With the lottery over and the draft order fixed, our basketball attention shifts to the actual selection of players.

We don’t have an NBA team. We do have a long string of former local guys succeeding in the pros — from Donovan Mitchell of Louisville trying to keep the Cavaliers alive on a bad ankle to a pair of former IU teammates (OG Anunoby of the Knicks and Thomas Bryant of the Pacers) primed to face each other in the Eastern Conference finals to Kentucky being represented by eight former Wildcats on the eight remaining playoff teams, led by MVP frontrunner Shai Gilgeous-Alexander of Oklahoma City, to Mitchell Robinson stirring Western Kentucky pride with the Knicks.

So there’s NBA interest in town — and there will be interest in the draft.

Here are some items to consider as we dribble closer to June 28 after I studied the mock drafts shared by Jonathan Givony and Jeremy Woo of ESPN as well as Sam Vecenie of The Athletic.

*Two Kentucky players made the board but not in round one.
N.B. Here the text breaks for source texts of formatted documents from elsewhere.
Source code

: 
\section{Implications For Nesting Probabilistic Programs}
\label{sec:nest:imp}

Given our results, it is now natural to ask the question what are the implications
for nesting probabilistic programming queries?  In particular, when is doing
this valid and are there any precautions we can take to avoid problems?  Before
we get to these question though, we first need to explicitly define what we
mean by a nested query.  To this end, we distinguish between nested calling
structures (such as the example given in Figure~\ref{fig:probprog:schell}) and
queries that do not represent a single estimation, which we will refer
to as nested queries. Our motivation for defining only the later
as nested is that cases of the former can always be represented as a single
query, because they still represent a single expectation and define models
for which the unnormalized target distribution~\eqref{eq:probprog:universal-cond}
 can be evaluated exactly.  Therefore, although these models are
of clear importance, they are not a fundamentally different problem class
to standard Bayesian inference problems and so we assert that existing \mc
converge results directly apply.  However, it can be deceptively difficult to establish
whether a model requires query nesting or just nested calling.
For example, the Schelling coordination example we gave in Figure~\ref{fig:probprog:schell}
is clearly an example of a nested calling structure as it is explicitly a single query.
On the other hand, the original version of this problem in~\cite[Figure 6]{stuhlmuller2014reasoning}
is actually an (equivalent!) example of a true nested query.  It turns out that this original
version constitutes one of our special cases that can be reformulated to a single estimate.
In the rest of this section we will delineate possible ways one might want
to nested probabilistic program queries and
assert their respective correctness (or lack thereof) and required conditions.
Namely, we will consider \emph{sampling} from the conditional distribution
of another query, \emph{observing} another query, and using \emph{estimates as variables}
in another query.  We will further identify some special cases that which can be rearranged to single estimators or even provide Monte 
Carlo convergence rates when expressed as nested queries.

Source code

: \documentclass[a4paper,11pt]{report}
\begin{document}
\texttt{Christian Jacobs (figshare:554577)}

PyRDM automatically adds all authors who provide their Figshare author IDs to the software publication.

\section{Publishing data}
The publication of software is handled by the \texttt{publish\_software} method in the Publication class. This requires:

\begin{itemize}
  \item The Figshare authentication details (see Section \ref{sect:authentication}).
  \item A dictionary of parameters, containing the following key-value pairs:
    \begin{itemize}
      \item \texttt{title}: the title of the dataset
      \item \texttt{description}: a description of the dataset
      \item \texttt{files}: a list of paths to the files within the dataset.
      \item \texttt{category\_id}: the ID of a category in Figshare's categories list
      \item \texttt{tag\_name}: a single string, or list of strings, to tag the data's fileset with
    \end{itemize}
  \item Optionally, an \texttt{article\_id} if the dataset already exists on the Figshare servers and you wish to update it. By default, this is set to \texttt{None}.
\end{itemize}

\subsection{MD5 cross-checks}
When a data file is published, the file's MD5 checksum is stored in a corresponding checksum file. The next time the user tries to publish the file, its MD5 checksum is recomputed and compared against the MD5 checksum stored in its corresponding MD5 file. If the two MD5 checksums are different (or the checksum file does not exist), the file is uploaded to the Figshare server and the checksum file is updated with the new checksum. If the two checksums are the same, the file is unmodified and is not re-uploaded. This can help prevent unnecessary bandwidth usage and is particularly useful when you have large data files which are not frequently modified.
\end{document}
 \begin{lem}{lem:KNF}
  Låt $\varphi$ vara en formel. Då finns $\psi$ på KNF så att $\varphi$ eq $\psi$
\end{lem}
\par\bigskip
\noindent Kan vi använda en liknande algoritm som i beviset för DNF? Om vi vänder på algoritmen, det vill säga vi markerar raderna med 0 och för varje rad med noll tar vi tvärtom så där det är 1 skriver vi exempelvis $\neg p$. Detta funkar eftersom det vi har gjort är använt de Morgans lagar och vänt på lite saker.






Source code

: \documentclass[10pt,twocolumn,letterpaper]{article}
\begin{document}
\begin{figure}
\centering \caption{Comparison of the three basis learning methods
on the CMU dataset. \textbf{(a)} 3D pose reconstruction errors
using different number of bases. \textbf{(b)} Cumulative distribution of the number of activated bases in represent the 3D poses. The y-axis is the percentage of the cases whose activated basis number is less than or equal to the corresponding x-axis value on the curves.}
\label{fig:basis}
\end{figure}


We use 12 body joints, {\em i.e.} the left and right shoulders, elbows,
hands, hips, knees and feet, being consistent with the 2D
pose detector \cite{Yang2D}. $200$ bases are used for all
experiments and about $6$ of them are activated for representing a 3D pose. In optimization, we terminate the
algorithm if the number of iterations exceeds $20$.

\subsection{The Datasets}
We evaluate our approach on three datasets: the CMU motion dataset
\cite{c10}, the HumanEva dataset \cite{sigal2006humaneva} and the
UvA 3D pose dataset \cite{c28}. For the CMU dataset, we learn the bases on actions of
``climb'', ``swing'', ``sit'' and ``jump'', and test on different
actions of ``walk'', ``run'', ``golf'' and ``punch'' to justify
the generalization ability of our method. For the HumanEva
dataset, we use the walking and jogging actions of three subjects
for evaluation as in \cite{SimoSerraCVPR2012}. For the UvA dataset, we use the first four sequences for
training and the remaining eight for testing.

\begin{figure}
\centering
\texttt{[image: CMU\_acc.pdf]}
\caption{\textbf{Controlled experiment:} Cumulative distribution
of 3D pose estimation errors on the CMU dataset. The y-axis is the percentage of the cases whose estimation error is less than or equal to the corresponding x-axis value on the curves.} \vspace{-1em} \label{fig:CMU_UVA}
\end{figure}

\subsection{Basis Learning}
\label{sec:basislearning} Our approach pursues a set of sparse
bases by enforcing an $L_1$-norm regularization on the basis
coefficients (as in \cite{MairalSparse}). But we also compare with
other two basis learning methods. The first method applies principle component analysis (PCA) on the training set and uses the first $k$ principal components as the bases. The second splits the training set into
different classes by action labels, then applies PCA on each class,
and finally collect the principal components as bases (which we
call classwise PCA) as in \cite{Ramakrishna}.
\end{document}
Givony predicts Indiana will select guard Koby Brea with pick 54 in the second round. Vecenie also has the Pacers taking Brea.

Vecenie added a second UK player to his board, predicting that center Amari Williams will be the 59th and final selection of the night by the Houston Rockets.

This will be the first draft since since 2009 that Kentucky won’t have a player called in the first round — unless you claim Adou Thierro, who left Kentucky for Arkansas with John Calipari after last season.

Givony has Thierro at pick 30 in round one, while Vecenie dropped him to pick 39 in round two.

*Three lottery picks don’t go as far as they used to in college basketball.

Jon Scheyer of Duke couldn’t win a national title with a roster that featured three guys — Flagg, forward Kon Knueppel and center Khaman Maluach — likely to be taken in the first nine picks. ESPN’s Givony and Woo has that trio going 1-8-7, while Vecenie of The Athletic makes it Flagg first, Knueppel seventh and Maluach ninth.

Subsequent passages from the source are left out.